ROC Curves for Neural Networks with the features selected by the Genetic Algorithm. The 5 lines are the results of each of the 5-fold cross-validation rounds (this figure was built with MatLab 2015a version 8.5- www.mathworks.com/products/matlab.html25).

Table 2 Comparison of results of the evaluated approaches.

In addition to the results obtained, showing the potential of the model itself, an advantage of using eye tracking for diagnosis is that it is non-invasive and can be performed in individuals with different functional levels and ages. Although there are papers that describe the classification of ASD based on eye tracking data6,8,9,26, the current proposal achieved this classification with AUC higher than most of the projects cited (Table 3), also using a heterogeneous dataset in terms of age, gender and CARS. In addition, analysis using VAMs avoids the need to demarcate regions of interest by a specialist, which can lead to data loss and bias.

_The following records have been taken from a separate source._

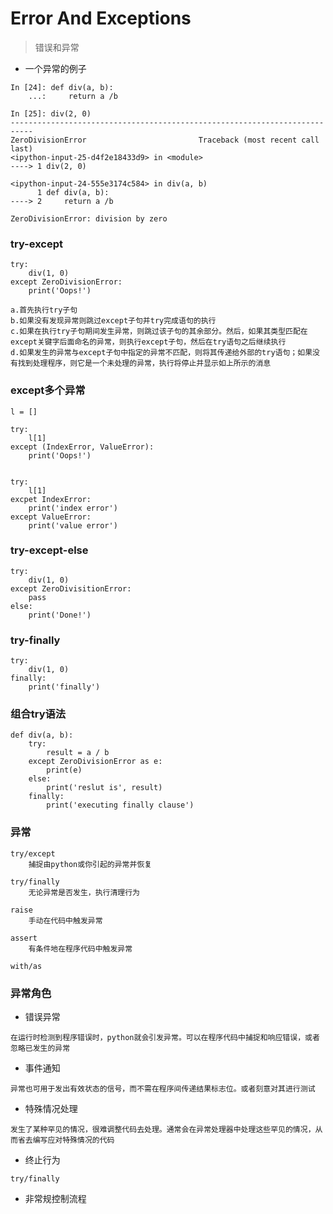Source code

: # Error And Exceptions

> 错误和异常

* 一个异常的例子

```
In [24]: def div(a, b): 
    ...:     return a /b                                                                                                                                                    

In [25]: div(2, 0)                                                                                                                                                          
---------------------------------------------------------------------------
ZeroDivisionError                         Traceback (most recent call last)
<ipython-input-25-d4f2e18433d9> in <module>
----> 1 div(2, 0)

<ipython-input-24-555e3174c584> in div(a, b)
      1 def div(a, b):
----> 2     return a /b

ZeroDivisionError: division by zero
```

### try-except

```
try:
	div(1, 0)
except ZeroDivisionError:
	print('Oops!')
```

```
a.首先执行try子句
b.如果没有发现异常则跳过except子句并try完成语句的执行
c.如果在执行try子句期间发生异常，则跳过该子句的其余部分。然后，如果其类型匹配在except关键字后面命名的异常，则执行except子句，然后在try语句之后继续执行
d.如果发生的异常与except子句中指定的异常不匹配，则将其传递给外部的try语句；如果没有找到处理程序，则它是一个未处理的异常，执行将停止并显示如上所示的消息
```

### except多个异常

```
l = []

try:
	l[1]
except (IndexError, ValueError):
	print('Oops!')


try:
	l[1]
excpet IndexError:
	print('index error')
except ValueError:
	print('value error')
```

### try-except-else

```
try:
	div(1, 0)
except ZeroDivisitionError:
	pass
else:
	print('Done!')
```

### try-finally

```
try:
	div(1, 0)
finally:
	print('finally')
```

### 组合try语法

```
def div(a, b):
	try:
		result = a / b
	except ZeroDivisionError as e:
		print(e)
	else:
		print('reslut is', result)
	finally:
		print('executing finally clause') 
```

### 异常

```
try/except
	捕捉由python或你引起的异常并恢复

try/finally
	无论异常是否发生，执行清理行为

raise
	手动在代码中触发异常

assert
	有条件地在程序代码中触发异常

with/as
```
### 异常角色

* 错误异常

```
在运行时检测到程序错误时，python就会引发异常。可以在程序代码中捕捉和响应错误，或者忽略已发生的异常
```

* 事件通知

```
异常也可用于发出有效状态的信号，而不需在程序间传递结果标志位。或者刻意对其进行测试
```

* 特殊情况处理

```
发生了某种罕见的情况，很难调整代码去处理。通常会在异常处理器中处理这些罕见的情况，从而省去编写应对特殊情况的代码
```

* 终止行为

```
try/finally
```
* 非常规控制流程

```

```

Table 3 Comparison of results among related work.

Several pro-cess steps have been modified from previous models17,18 to obtain better results, therefore they constitute contributions as well as topics for future research: an example is the grouping of frames using motion information, the pixel selection strategy, feature selection, similarity calculation and the classification process itself.

The classification proposal based on visual attention utilizing the above mentioned steps is innovative, not previously found in the literature. In addition to the entire proposed method for aiding ASD diagnosis, which presented promising results for the health area, the pipeline here defined constitutes a basis that can be reused or adapted to solve similar problems (where the attention can be indicative of the presence of the disorder) by computational approaches.

Finally, our approach can be applied using other visual stimuli, provided it is possible to extract the same features used. In addition, different stimuli can be used for VAM training and individual classification. This allows more flexibility to researchers of the health area and avoids the need of a database with specific stimuli. In the testing of the present article, we used the same videos for training and testing. Although it could be interpreted as contamination and biasing of learning, to circumvent this issue we did not use all the pixels in the VAM Learning phase. As described in section “Fixation map coordinate selection”, we select the 350 coordinates with the highest values to represent pixels of class 1 (related to fixations) and we also randomly select 350 pixels with zero fixation value to represent the class 0 (in which there was no fixation). We believe that this random selection approximates a scenario of usage of different videos, as long as these new videos use the same stimulus paradigm and have similar characteristics those used in this paper.

The approach presented in this paper processes eye tracking data to learn a supervised classifier based on VAMs. This approach achieved high performance (average precision of 90%) to classify individuals as belonging to the ASD or TD groups. Besides the social impact of the method, our approach offers a computational model that can be extended to be used as a tool for computer-based diagnosis of other disorders where the visual attention change is indicative of the presence of illness.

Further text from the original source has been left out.